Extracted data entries
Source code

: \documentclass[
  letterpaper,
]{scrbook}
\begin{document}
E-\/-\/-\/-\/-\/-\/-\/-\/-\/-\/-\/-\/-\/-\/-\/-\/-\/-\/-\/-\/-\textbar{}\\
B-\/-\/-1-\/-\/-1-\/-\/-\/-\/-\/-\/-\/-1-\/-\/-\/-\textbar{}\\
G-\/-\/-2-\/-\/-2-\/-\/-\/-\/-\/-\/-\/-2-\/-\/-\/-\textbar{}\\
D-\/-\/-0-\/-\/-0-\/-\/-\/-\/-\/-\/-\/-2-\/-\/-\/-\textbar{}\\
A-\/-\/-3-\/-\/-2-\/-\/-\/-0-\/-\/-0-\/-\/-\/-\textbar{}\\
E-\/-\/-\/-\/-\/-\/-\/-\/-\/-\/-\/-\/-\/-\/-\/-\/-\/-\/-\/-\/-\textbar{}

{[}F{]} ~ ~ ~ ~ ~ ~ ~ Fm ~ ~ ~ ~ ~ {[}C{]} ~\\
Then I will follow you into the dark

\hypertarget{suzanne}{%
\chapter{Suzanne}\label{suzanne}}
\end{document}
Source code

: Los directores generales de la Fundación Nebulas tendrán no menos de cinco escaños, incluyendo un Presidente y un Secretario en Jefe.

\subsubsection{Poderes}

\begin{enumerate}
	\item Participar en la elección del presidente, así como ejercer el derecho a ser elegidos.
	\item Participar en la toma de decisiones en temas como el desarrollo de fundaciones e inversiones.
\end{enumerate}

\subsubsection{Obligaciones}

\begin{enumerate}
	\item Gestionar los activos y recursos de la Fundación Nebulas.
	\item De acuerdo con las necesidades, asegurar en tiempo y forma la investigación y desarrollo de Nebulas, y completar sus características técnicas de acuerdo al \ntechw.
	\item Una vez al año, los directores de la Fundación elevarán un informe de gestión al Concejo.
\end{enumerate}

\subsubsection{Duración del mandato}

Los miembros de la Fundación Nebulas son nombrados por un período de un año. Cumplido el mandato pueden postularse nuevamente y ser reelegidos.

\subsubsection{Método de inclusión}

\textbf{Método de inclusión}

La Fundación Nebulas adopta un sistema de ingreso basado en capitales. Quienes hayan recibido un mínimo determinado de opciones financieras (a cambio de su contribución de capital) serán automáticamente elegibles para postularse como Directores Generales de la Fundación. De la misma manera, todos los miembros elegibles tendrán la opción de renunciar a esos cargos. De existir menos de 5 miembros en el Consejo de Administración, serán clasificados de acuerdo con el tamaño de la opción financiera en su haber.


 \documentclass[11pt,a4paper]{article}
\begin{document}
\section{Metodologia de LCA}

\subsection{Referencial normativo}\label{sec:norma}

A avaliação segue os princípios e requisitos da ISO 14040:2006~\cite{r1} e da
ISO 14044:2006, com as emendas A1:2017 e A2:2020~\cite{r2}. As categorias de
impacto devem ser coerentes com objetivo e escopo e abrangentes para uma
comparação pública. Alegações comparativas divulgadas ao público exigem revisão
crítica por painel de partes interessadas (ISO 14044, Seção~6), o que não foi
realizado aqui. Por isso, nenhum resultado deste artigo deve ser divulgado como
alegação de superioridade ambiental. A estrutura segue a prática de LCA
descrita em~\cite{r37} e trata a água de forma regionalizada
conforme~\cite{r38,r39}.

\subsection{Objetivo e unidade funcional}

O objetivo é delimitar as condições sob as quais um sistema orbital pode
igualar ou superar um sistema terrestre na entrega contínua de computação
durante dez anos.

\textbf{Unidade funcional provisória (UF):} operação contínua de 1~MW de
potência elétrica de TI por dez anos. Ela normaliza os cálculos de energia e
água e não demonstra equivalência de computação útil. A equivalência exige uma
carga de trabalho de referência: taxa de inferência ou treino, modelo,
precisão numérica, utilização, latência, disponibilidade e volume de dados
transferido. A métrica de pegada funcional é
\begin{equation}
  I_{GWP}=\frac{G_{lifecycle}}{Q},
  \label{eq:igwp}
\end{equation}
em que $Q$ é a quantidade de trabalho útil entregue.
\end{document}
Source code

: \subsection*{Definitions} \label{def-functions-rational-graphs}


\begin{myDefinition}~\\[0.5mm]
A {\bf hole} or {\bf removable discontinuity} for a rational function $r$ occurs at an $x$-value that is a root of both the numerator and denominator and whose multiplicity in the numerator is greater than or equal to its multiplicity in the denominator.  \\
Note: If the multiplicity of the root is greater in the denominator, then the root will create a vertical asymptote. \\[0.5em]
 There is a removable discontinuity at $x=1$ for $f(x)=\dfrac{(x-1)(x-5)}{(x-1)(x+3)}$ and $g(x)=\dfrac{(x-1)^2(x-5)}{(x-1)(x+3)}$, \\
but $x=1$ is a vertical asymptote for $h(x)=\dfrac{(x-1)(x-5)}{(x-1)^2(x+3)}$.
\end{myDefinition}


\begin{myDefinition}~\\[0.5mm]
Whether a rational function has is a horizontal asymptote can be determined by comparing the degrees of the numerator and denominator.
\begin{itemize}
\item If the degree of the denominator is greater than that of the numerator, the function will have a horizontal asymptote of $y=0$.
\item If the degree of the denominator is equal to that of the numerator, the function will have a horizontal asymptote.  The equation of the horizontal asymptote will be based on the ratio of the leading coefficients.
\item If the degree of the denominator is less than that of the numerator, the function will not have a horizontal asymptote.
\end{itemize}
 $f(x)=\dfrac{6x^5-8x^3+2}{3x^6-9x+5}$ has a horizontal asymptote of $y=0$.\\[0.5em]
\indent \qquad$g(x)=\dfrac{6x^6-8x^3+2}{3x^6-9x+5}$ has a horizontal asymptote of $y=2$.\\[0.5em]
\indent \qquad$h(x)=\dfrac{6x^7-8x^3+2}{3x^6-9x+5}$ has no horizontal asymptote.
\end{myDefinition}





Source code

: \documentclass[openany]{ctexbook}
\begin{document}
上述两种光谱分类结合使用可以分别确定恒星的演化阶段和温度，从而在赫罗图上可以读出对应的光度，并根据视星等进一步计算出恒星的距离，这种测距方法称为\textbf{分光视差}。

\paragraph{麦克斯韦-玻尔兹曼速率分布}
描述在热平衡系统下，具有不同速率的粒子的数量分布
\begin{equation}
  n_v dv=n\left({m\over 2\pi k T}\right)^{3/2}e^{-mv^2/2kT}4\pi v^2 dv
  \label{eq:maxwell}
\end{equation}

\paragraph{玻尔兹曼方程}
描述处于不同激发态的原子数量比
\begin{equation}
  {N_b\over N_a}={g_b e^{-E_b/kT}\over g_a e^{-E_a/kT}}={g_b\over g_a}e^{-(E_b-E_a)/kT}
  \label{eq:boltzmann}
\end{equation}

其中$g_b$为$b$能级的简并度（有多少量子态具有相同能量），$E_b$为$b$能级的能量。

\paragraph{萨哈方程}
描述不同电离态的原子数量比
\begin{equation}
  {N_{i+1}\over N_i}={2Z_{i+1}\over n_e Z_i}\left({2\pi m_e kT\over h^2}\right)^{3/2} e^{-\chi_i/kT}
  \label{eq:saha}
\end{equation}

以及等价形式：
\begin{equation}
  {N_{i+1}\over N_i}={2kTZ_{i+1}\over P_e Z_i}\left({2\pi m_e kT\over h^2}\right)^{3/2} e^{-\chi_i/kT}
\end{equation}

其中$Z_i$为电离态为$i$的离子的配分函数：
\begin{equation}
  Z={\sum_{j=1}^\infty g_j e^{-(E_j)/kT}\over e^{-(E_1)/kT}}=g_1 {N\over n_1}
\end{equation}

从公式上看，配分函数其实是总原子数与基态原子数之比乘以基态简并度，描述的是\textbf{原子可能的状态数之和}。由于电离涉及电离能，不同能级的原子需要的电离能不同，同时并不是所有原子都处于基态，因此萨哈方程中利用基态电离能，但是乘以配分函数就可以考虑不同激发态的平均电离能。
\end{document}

What you need to do -> Your answer should be the lines above that contain the word "over", copied out.

Completed task ->
  n_v dv=n\left({m\over 2\pi k T}\right)^{3/2}e^{-mv^2/2kT}4\pi v^2 dv
  {N_b\over N_a}={g_b e^{-E_b/kT}\over g_a e^{-E_a/kT}}={g_b\over g_a}e^{-(E_b-E_a)/kT}
  {N_{i+1}\over N_i}={2Z_{i+1}\over n_e Z_i}\left({2\pi m_e kT\over h^2}\right)^{3/2} e^{-\chi_i/kT}
  {N_{i+1}\over N_i}={2kTZ_{i+1}\over P_e Z_i}\left({2\pi m_e kT\over h^2}\right)^{3/2} e^{-\chi_i/kT}
  Z={\sum_{j=1}^\infty g_j e^{-(E_j)/kT}\over e^{-(E_1)/kT}}=g_1 {N\over n_1}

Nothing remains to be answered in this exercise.